Quoting heavily from a review (in fact the first review of the book) written by UC-Irvine PhD candidate M. Shadee Malaklou that appeared on The Feminist Wire, Owens continues: "Don’t worry, though, the book explains how “black people have been killed with impunity” “since time immemorial” in a way that is not “emotionally overwhelming 6-12th graders who are learning about the movement, and its inheritance, for the first time.” (The book for sixth graders “also resonates with lower-division university students.”)

Owens then points out Harris' background:

Harris is an American Studies professor at toney Macalester College, a private liberal arts college in a wealthy, tranquil section of St. Paul, Minn. that is 86 percent white.

Accrding to The College Board, just two percent of the students who attend Macalester are black.
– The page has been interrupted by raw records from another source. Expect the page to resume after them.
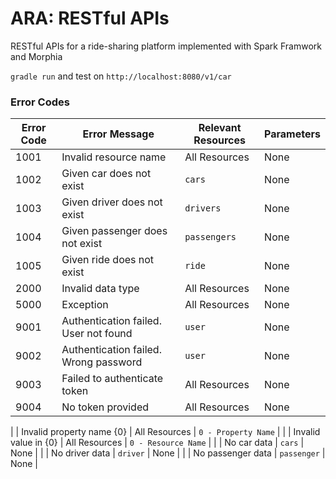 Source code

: # ARA: RESTful APIs
RESTful APIs for a ride-sharing platform implemented with Spark Framwork and Morphia

`gradle run` and test on `http://localhost:8080/v1/car`

### Error Codes ###
| Error Code | Error Message                         | Relevant Resources | Parameters          |
| ---------- | ------------------------------------- | ------------------ | :------------------ |
| 1001       | Invalid resource name                 | All Resources      | None                |
| 1002       | Given car does not exist              | `cars`             | None                |
| 1003       | Given driver does not exist           | `drivers`          | None                |
| 1004       | Given passenger does not exist        | `passengers`       | None                |
| 1005       | Given ride does not exist             | `ride`             | None |
| 2000       | Invalid data type                     | All Resources      | None                |
| 5000       | Exception                             | All Resources      | None                |
| 9001       | Authentication failed. User not found | `user`             | None                |
| 9002       | Authentication failed. Wrong password | `user`             | None                |
| 9003       | Failed to authenticate token          | All Resources      | None                |
| 9004       | No token provided                     | All Resources      | None                |


|            | Invalid property name {0}             | All Resources      | `0 - Property Name` |
|            | Invalid value in {0}                  | All Resources      | `0 - Resource Name` |
|            | No car data                           | `cars`             | None                |
|            | No driver data                        | `driver`           | None                |
|            | No passenger data                     | `passenger`        | None                | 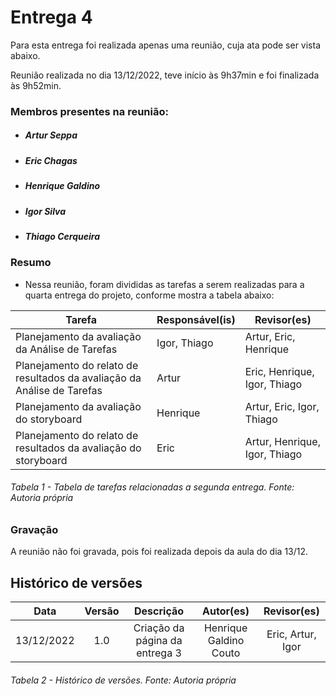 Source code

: # Entrega 4

Para esta entrega foi realizada apenas uma reunião, cuja ata pode ser vista abaixo.

Reunião realizada no dia 13/12/2022, teve início às 9h37min e foi finalizada às 9h52min.
### Membros presentes na reunião:
- ##### Artur Seppa
- ##### Eric Chagas
- ##### Henrique Galdino
- ##### Igor Silva
- ##### Thiago Cerqueira

### Resumo

- Nessa reunião, foram divididas as tarefas a serem realizadas para a quarta entrega do projeto, conforme mostra a tabela abaixo:

| Tarefa | Responsável(is) | Revisor(es) |
| ---- | ---- |------------------------ |
| Planejamento da avaliação da Análise de Tarefas | Igor, Thiago | Artur, Eric, Henrique |
| Planejamento do relato de resultados da avaliação da Análise de Tarefas | Artur | Eric, Henrique, Igor, Thiago |
| Planejamento da avaliação do storyboard | Henrique | Artur, Eric, Igor, Thiago |
| Planejamento do relato de resultados da avaliação do storyboard | Eric | Artur, Henrique, Igor, Thiago |

###### Tabela 1 - Tabela de tarefas relacionadas a segunda entrega. Fonte: Autoria própria

### Gravação

A reunião não foi gravada, pois foi realizada depois da aula do dia 13/12.


## Histórico de versões
|    Data    | Versão |                                       Descrição                                       |        Autor(es)        |         Revisor(es)         |
| :--------: | :----: | :-----------------------------------------------------------------------------------: | :---------------------: | :---------------------: |
| 13/12/2022 |  1.0   |                            Criação da página da entrega 3                         |   Henrique Galdino Couto    | Eric, Artur, Igor |



###### Tabela 2 - Histórico de versões. Fonte: Autoria própria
Tuition, fees and room and board at Macalester run $59,761 per year — or just $75 less than the entire annual household income of a typical Minnesota family.


How the location of Harris' college, its demographics, or the cost of that institution matters to this discussion, Owens does not say. But it's clear, by simply wanting to give informational resources to children in digestible form, and by having the book be written by a black woman and a white woman, ABDO has revealed their sinister agenda.

Authors Harris and Edwards are curious about the negative media mentions they've been receiving as well.


She explained to Fusion the difference between this book and a textbook, too. Basically, textbooks are for teaching in a classroom. They "are instructional sections as well as exercises which might include discussion questions or problems." Their book is meant as non-fiction to teach anyone anywhere facts about an issue.

Fusion was given a copy of the book by the authors. It is 57 pages long as a PDF and the font is huge. Enough material to pique interest? Sure. Enough material to successfully indoctrinate even the most susceptible student who is willing to do reading on current events that isn't schoolwork? Doubtful.


The first chapter covers Michael Brown's killing and the ensuing protests in Ferguson. The second is a very cursory look at the black experience in America throughout history (one sentence on Jim Crow Laws, five on the Freedman's Bureau, three on the Tuskegee Airmen, etc). Naturally, the bulk of the second chapter is devoted to the Civil Rights Movement and it matches what you remember from your primary-school history classes.

The book covers Oscar Grant, and Trayvon Martin, and Eric Garner, too.  There's a glossary and some sources for readers to look at if they want to learn even more.


This book seems like a good read for young people who are interested in the subject. If a child wants to read something that is unbiased, fact-based, and straightforward–the only mentions of "murder" in the book are when specific criminal charges are being discussed–shouldn't that be celebrated?

To anyone who disagrees: write your own book.